After 58 Years, Pine Tree Inn Bids A Bittersweet Farewell

By Danny Schrafel

dschrafel@longislandergroup.com

 

Pine Tree Inn owner Charlie O’Keefe leads patrons in a toast Saturday during a farewell party at the restaurant, which closed its doors after 58 years in business Monday.

The Pine Tree Inn, the low-key bar and Italian restaurant known by many as Huntington Station’s embodiment of “Cheers,” closed its doors for the last time Monday, and with it, closed the book on a chapter of Huntington Station’s history as well.

It’s fitting that owner Charlie O’Keefe rang the bell at the bar during a farewell party Saturday and saluted his steadfast patrons by playing for them the “Cheers” theme – “Where Everybody Knows Your Name.”

In days gone by, if you were in the mood for pizza in Huntington Station, there were three main destinations: Broncotto’s near Walt Whitman High School, J&J Southside Restaurant on Route 110 and the Pine Tree Inn, at 16 West Jericho Turnpike.

Over the years, the “big three” drifted away into the sands of time and changing tastes – Broncotto’s first, then J&J Southside about 10 years ago.  All the time, the Pine Tree Inn was a “quiet giant,” O’Keefe said.

On Monday, though, the quiet giant, the last of the Huntington Station mainstays, made its last call, 58 years after opening its doors. A Corona, Queens-based Cuban restaurant, Rincon Criollo, is poised to take the space.

“For this to be gone is going to be devastating for so many people,” patron Patty Albin, a Huntington Station native, said between snapping photos during the farewell celebration Saturday. “It’s a landmark.”

O’Keefe said he made the announcement before Christmas that the Pine Tree Inn would be closing. What followed was a “tremendous outpouring of people” to bid farewell with a cocktail and a meal.

By Saturday, much of the restaurant’s food stock had been depleted but for a buffet of veggie burgers, lasagna and baked ziti. Sunday was the annual Super Bowl party, and Monday was planned to be last call at the bar. 

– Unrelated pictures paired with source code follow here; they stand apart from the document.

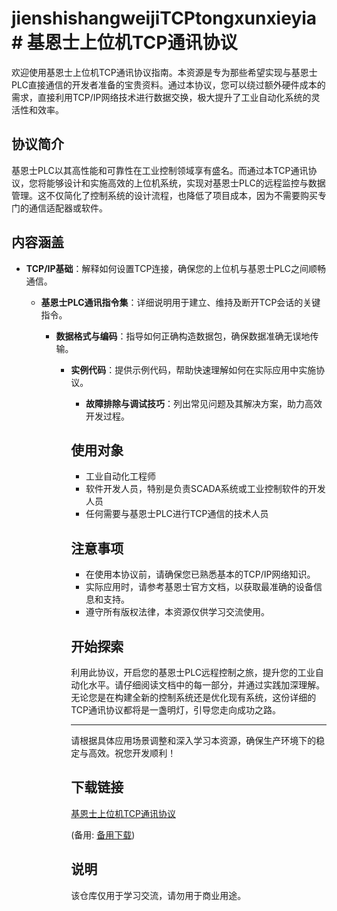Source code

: # jienshishangweijiTCPtongxunxieyia# 基恩士上位机TCP通讯协议

欢迎使用基恩士上位机TCP通讯协议指南。本资源是专为那些希望实现与基恩士PLC直接通信的开发者准备的宝贵资料。通过本协议，您可以绕过额外硬件成本的需求，直接利用TCP/IP网络技术进行数据交换，极大提升了工业自动化系统的灵活性和效率。

## 协议简介

基恩士PLC以其高性能和可靠性在工业控制领域享有盛名。而通过本TCP通讯协议，您将能够设计和实施高效的上位机系统，实现对基恩士PLC的远程监控与数据管理。这不仅简化了控制系统的设计流程，也降低了项目成本，因为不需要购买专门的通信适配器或软件。

## 内容涵盖

- **TCP/IP基础**：解释如何设置TCP连接，确保您的上位机与基恩士PLC之间顺畅通信。

  - **基恩士PLC通讯指令集**：详细说明用于建立、维持及断开TCP会话的关键指令。

    - **数据格式与编码**：指导如何正确构造数据包，确保数据准确无误地传输。

      - **实例代码**：提供示例代码，帮助快速理解如何在实际应用中实施协议。

        - **故障排除与调试技巧**：列出常见问题及其解决方案，助力高效开发过程。

        ## 使用对象

        - 工业自动化工程师
        - 软件开发人员，特别是负责SCADA系统或工业控制软件的开发人员
        - 任何需要与基恩士PLC进行TCP通信的技术人员

        ## 注意事项

        - 在使用本协议前，请确保您已熟悉基本的TCP/IP网络知识。
        - 实际应用时，请参考基恩士官方文档，以获取最准确的设备信息和支持。
        - 遵守所有版权法律，本资源仅供学习交流使用。

        ## 开始探索

        利用此协议，开启您的基恩士PLC远程控制之旅，提升您的工业自动化水平。请仔细阅读文档中的每一部分，并通过实践加深理解。无论您是在构建全新的控制系统还是优化现有系统，这份详细的TCP通讯协议都将是一盏明灯，引导您走向成功之路。

        ---

        请根据具体应用场景调整和深入学习本资源，确保生产环境下的稳定与高效。祝您开发顺利！

        ## 下载链接
        [基恩士上位机TCP通讯协议](https://pan.quark.cn/s/a05d86a5249d) 

        (备用: [备用下载](https://pan.baidu.com/s/1wqF2tER4f2i-Us9u7IaH2Q?pwd=1234))

        ## 说明

        该仓库仅用于学习交流，请勿用于商业用途。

O’Keefe isn’t retiring, but will take some time off before charting his next move, he said. 

“I thought it was time for me to make a change,” he said. “Business has been very good. We’ve been very successful over the years. We’ve had extremely loyal customers.”

O'Keefe and members of his staff - many of them longtime fixtures at the restaurant - are pictured in the dining room on Jan. 31. 

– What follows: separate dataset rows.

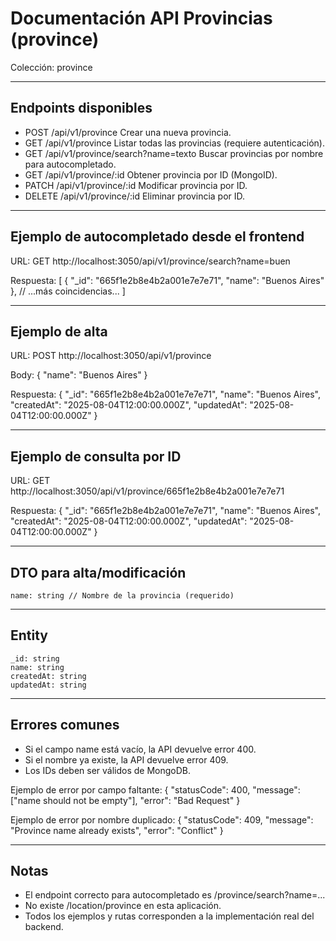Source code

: # Documentación API Provincias (province)

Colección: province

---

## Endpoints disponibles

- POST /api/v1/province
  Crear una nueva provincia.
- GET /api/v1/province
  Listar todas las provincias (requiere autenticación).
- GET /api/v1/province/search?name=texto
  Buscar provincias por nombre para autocompletado.
- GET /api/v1/province/:id
  Obtener provincia por ID (MongoID).
- PATCH /api/v1/province/:id
  Modificar provincia por ID.
- DELETE /api/v1/province/:id
  Eliminar provincia por ID.

---

## Ejemplo de autocompletado desde el frontend

URL:
GET http://localhost:3050/api/v1/province/search?name=buen

Respuesta:
[
{
"_id": "665f1e2b8e4b2a001e7e7e71",
"name": "Buenos Aires"
},
// ...más coincidencias...
]

---

## Ejemplo de alta

URL:
POST http://localhost:3050/api/v1/province

Body:
{
"name": "Buenos Aires"
}

Respuesta:
{
"\_id": "665f1e2b8e4b2a001e7e7e71",
"name": "Buenos Aires",
"createdAt": "2025-08-04T12:00:00.000Z",
"updatedAt": "2025-08-04T12:00:00.000Z"
}

---

## Ejemplo de consulta por ID

URL:
GET http://localhost:3050/api/v1/province/665f1e2b8e4b2a001e7e7e71

Respuesta:
{
"\_id": "665f1e2b8e4b2a001e7e7e71",
"name": "Buenos Aires",
"createdAt": "2025-08-04T12:00:00.000Z",
"updatedAt": "2025-08-04T12:00:00.000Z"
}

---

## DTO para alta/modificación

    name: string // Nombre de la provincia (requerido)

---

## Entity

    _id: string
    name: string
    createdAt: string
    updatedAt: string

---

## Errores comunes

- Si el campo name está vacío, la API devuelve error 400.
- Si el nombre ya existe, la API devuelve error 409.
- Los IDs deben ser válidos de MongoDB.

Ejemplo de error por campo faltante:
{
"statusCode": 400,
"message": ["name should not be empty"],
"error": "Bad Request"
}

Ejemplo de error por nombre duplicado:
{
"statusCode": 409,
"message": "Province name already exists",
"error": "Conflict"
}

---

## Notas

- El endpoint correcto para autocompletado es /province/search?name=...
- No existe /location/province en esta aplicación.
- Todos los ejemplos y rutas corresponden a la implementación real del backend.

He credits that success to an unpretentious atmosphere, good old-fashioned Italian cooking and a price that couldn’t be beat. His was one of the first restaurants to bring the “bar pie” – old-fashioned, small, thin crust pizza – to Long Island. 

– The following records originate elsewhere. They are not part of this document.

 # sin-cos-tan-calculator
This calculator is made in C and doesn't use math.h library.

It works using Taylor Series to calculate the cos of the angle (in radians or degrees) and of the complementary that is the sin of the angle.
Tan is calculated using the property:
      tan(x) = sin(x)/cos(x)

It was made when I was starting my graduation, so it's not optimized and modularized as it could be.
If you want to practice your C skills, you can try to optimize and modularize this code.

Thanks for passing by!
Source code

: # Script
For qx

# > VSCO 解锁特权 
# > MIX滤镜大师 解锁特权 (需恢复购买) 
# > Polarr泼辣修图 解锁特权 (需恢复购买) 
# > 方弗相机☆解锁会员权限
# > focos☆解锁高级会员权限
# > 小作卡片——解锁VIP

“The bar pies were the best here,” longtime customer Faith DeDora said. “You’re never going to get them anywhere else.”

Loyalty to the Pine Tree Inn runs in families, it turns out. Ask Huntington Station’s Al O’Donnell – his grandfather, Pat, began the tradition in his family. Al drove in from Vermont to bid farewell; he wouldn’t have dared missing it. His brother, Chris, would have been there, too, Saturday, if he wasn’t in the hospital. 

“The people behind the place, from the people behind the bar to the owner – it’s always been family,” O’Donnell said. “Very tight – it’s like coming home.”

There’s great loyalty to the Pine Tree Inn professionally, too. O’Keefe was the owner for 33 years and was the third of four generations to work in the family business. His grandfather Edward Pratt and mother Margery O’Keefe launched the business back in ’56, and a fourth generation of O’Keefes, Charlie’s son, Brian, recently joined the business. Some staff members have been in his employ for two decades or more, like bartender Gary Tarlov, who left right before the holidays after 20 years behind the bar. 

“It’s sad,” he said. “There’s no other word for it… It’s a fixture in Huntington.”

The outpouring of support, O’Keefe said, has been overwhelming.

“It’s amazing. It’s been tremendous,” the owner said. “I’ve had men and women come to me, crying about closing and giving me the memories.”

Memories of love connections, good times with friends and hearty meals, now relegated to fond, sentimental thoughts.

“The most important [thing] is that we treated people with respect,” O’Keefe said. “That’s something my mother taught me a long time ago.”